Caen : Contre toutes les prisons, représailles contre les architectes du SAS

reçu par mail / mercredi 21 février 2024

En 2016, l’État français lance un plan de construction de nouvelles prisons, pour ajouter 15 000 places d’enfermement à celles déjà existantes. A ce plan s’ajoute le projet de construire 3 000 nouvelles places en Centre de Rétention Administrative d’ici 2027.

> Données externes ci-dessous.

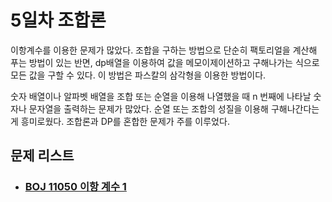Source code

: # 5일차 조합론

이항계수를 이용한 문제가 많았다. 조합을 구하는 방법으로 단순히 팩토리얼을 계산해 푸는 방법이 있는 반면, dp배열을 이용하여 값을 메모이제이션하고 구해나가는 식으로 모든 값을 구할 수 있다. 이 방법은 파스칼의 삼각형을 이용한 방법이다. 



숫자 배열이나 알파벳 배열을 조합 또는 순열을 이용해 나열했을 때 n 번째에 나타날 숫자나 문자열을 출력하는 문제가 많았다. 순열 또는 조합의 성질을 이용해 구해나간다는게 흥미로웠다. 조합론과 DP를 혼합한 문제가 주를 이루었다.



## 문제 리스트

- ### [BOJ 11050 이항 계수 1](https://github.com/jungtaeyong/alstudy2/blob/ty/SDS/SDS%20알고리즘%20특강/baekjoon%2011050%20이항%20계수%201.cpp)

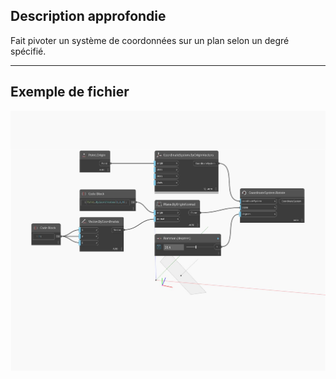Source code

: <!--- Autodesk.DesignScript.Geometry.CoordinateSystem.Rotate(plane, degrees) --->
<!--- EFSMOCLY4VKHHCT3366EWQTFWSXBTMVTLKT2H53S3PZFKGNNWXNQ --->
## Description approfondie
Fait pivoter un système de coordonnées sur un plan selon un degré spécifié.
___
## Exemple de fichier

![Rotate (plane, degrees)](./EFSMOCLY4VKHHCT3366EWQTFWSXBTMVTLKT2H53S3PZFKGNNWXNQ_img.jpg)

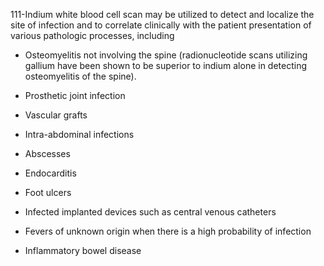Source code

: 111-Indium white blood cell scan may be utilized to detect and localize the site of infection and to correlate clinically with the patient presentation of various pathologic processes, including

- Osteomyelitis not involving the spine (radionucleotide scans utilizing gallium have been shown to be superior to indium alone in detecting osteomyelitis of the spine).

- Prosthetic joint infection

- Vascular grafts

- Intra-abdominal infections

- Abscesses

- Endocarditis

- Foot ulcers

- Infected implanted devices such as central venous catheters

- Fevers of unknown origin when there is a high probability of infection

- Inflammatory bowel disease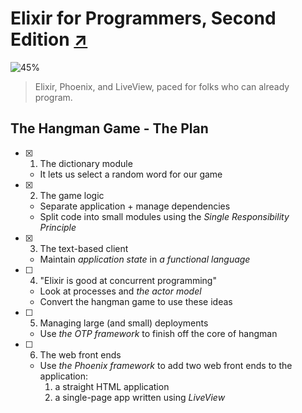 # Elixir for Programmers, Second Edition [↗][course]

![45%](https://progress-bar.dev/45)

> Elixir, Phoenix, and LiveView, paced for folks who can already program.

## The Hangman Game - The Plan

- [x] 1.  The dictionary module

  - It lets us select a random word for our game

- [x] 2. The game logic

  - Separate application + manage dependencies
  - Split code into small modules using the _Single Responsibility Principle_

- [x] 3. The text-based client

  - Maintain _application state_ in _a functional language_

- [ ] 4. "Elixir is good at concurrent programming"

  - Look at processes and _the actor model_
  - Convert the hangman game to use these ideas

- [ ] 5. Managing large (and small) deployments

  - Use _the OTP framework_ to finish off the core of hangman

- [ ] 6. The web front ends

  - Use _the Phoenix framework_ to add two web front ends to the application:
    1. a straight HTML application
    2. a single-page app written using _LiveView_

  [course]: https://codestool.coding-gnome.com/courses/elixir-for-programmers-2
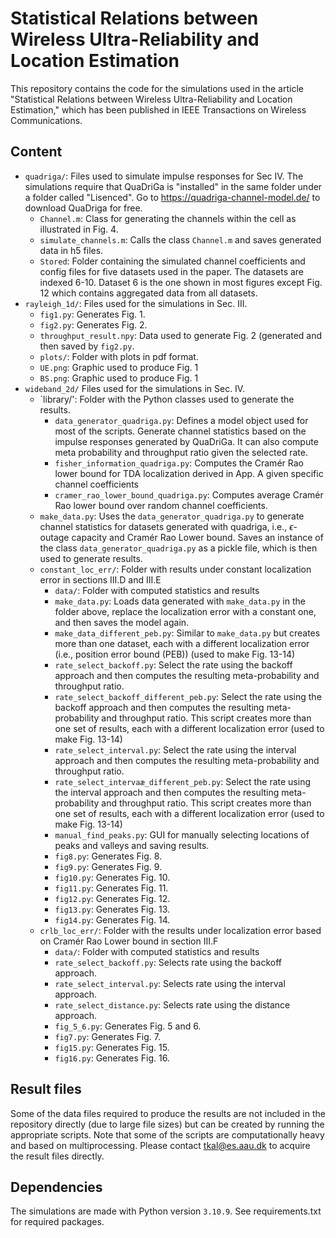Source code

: # Statistical Relations between Wireless Ultra-Reliability and Location Estimation
This repository contains the code for the simulations used in the article "Statistical Relations between Wireless Ultra-Reliability and Location Estimation," which has been published in IEEE Transactions on Wireless Communications.

## Content
 - `quadriga/`: Files used to simulate impulse responses for Sec IV. The simulations require that QuaDriGa  is "installed" in the same folder under a folder called "Lisenced". Go to https://quadriga-channel-model.de/ to download QuaDriga for free.
   - `Channel.m`: Class for generating the channels within the cell as illustrated in Fig. 4.   
   - `simulate_channels.m`: Calls the class `Channel.m` and saves generated data in h5 files.
   - `Stored`: Folder containing the simulated channel coefficients and config files for five datasets used in the paper. The datasets are indexed 6-10. Dataset 6 is the one shown in most figures except Fig. 12 which contains aggregated data from all datasets.
 - `rayleigh_1d/`: Files used for the simulations in Sec. III.
   - `fig1.py`: Generates Fig. 1.
   - `fig2.py`: Generates Fig. 2.
   - `throughput_result.npy`: Data used to generate Fig. 2 (generated and then saved by `fig2.py`.
   - `plots/`: Folder with plots in pdf format.
   - `UE.png`: Graphic used to produce Fig. 1
   - `BS.png`: Graphic used to produce Fig. 1
 - `wideband_2d/` Files used for the simulations in Sec. IV.
   - `library/': Folder with the Python classes used to generate the results.
     - `data_generator_quadriga.py`: Defines a model object used for most of the scripts. Generate channel statistics based on the impulse responses generated by QuaDriGa. It can also compute meta probability and throughput ratio given the selected rate.
     - `fisher_information_quadriga.py`: Computes the Cramér Rao lower bound for TDA localization derived in App. A given specific channel coefficients
     - `cramer_rao_lower_bound_quadriga.py`: Computes average Cramér Rao lower bound over random channel coefficients.
   - `make_data.py`: Uses the `data_generator_quadriga.py` to generate channel statistics for datasets generated with quadriga, i.e., $\epsilon$-outage capacity and Cramér Rao Lower bound. Saves an instance of the class `data_generator_quadriga.py` as a pickle file, which is then used to generate results. 
   - `constant_loc_err/`: Folder with results under constant localization error in sections III.D and III.E
     - `data/`: Folder with computed statistics and results
     - `make_data.py`: Loads data generated with `make_data.py` in the folder above, replace the localization error with a constant one, and then saves the model again.
     - `make_data_different_peb.py`: Similar to `make_data.py` but creates more than one dataset, each with a different localization error (i.e., position error bound (PEB)) (used to make Fig. 13-14)
     - `rate_select_backoff.py`: Select the rate using the backoff approach and then computes the resulting meta-probability and throughput ratio. 
     - `rate_select_backoff_different_peb.py`: Select the rate using the backoff approach and then computes the resulting meta-probability and throughput ratio. This script creates more than one set of results, each with a different localization error  (used to make Fig. 13-14)
     - `rate_select_interval.py`: Select the rate using the interval approach and then computes the resulting meta-probability and throughput ratio. 
     - `rate_select_intervaæ_different_peb.py`: Select the rate using the interval approach and then computes the resulting meta-probability and throughput ratio. This script creates more than one set of results, each with a different localization error  (used to make Fig. 13-14)
     - `manual_find_peaks.py`: GUI for manually selecting locations of peaks and valleys and saving results.
     - `fig8.py`: Generates Fig. 8.
     - `fig9.py`: Generates Fig. 9.
     - `fig10.py`: Generates Fig. 10.
     - `fig11.py`: Generates Fig. 11.
     - `fig12.py`: Generates Fig. 12.
     - `fig13.py`: Generates Fig. 13.
     - `fig14.py`: Generates Fig. 14.
   - `crlb_loc_err/`: Folder with the results under localization error based on Cramér Rao Lower bound in section III.F
     - `data/`: Folder with computed statistics and results
     - `rate_select_backoff.py`: Selects rate using the backoff approach.
     - `rate_select_interval.py`: Selects rate using the interval approach.
     - `rate_select_distance.py`: Selects rate using the distance approach.
     - `fig_5_6.py`: Generates Fig. 5 and 6.
     - `fig7.py`: Generates Fig. 7.
     - `fig15.py`: Generates Fig. 15.
     - `fig16.py`: Generates Fig. 16.
    
## Result files
Some of the data files required to produce the results are not included in the repository directly (due to large file sizes) but can be created by running the appropriate scripts. Note that some of the scripts are computationally heavy and based on multiprocessing. Please contact <tkal@es.aau.dk> to acquire the result files directly. 
       
## Dependencies
The simulations are made with Python version `3.10.9`. See requirements.txt for required packages. 
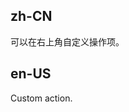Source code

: ## zh-CN

可以在右上角自定义操作项。

## en-US

Custom action.

<style>
.code-box-demo .ant-alert {
  margin-bottom: 16px;
}
</style>
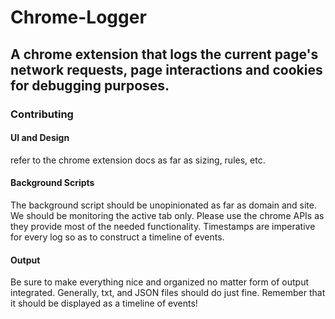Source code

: # Chrome-Logger

## A chrome extension that logs the current page's network requests, page interactions and cookies for debugging purposes.

### Contributing

#### UI and Design
refer to the chrome extension docs as far as sizing, rules, etc.

#### Background Scripts
The background script should be unopinionated as far as domain and site. We should be monitoring the active tab only. Please use the chrome APIs as they provide most of the needed functionality. Timestamps are imperative for every log so as to construct a timeline of events.

#### Output
Be sure to make everything nice and organized no matter form of output integrated. Generally, txt, and JSON files should do just fine. Remember that it should be displayed as a timeline of events!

Ici, c’est à Ifs qu’un nouveau centre pénitentiaire a été construit, puis inauguré en octobre 2023. Le mois suivant, 306 prisonnier-es sont transféré-es dans la nuit et par surprise de l’ancienne maison d’arrêt de Caen jusqu’à la nouvelle taule, qui compte 551 places et les dernières merveilles du contrôle technologique, évidemment. A la fin de l’année dernière, un prisonnier mineur est mort à l’intérieur de ces murs flambant neufs.

Mais ce n’est pas tout. En décembre 2022, dans le cadre du même plan, une Structure d’Accompagnement vers la Sortie (SAS) de 90 places a aussi été inaugurée à Caen. Les SAS sont des prisons comme les autres, à ça près que le ministère de la Justice communique activement pour expliquer que ces enceintes entourées de hauts murs et de barbelés sont différentes puisque pensées comme des tremplins vers la sortie et la réinsertion. En vérité, les SAS sont des taules supplémentaires pour enfermer toujours plus de monde et maintenir en place l’ordre social.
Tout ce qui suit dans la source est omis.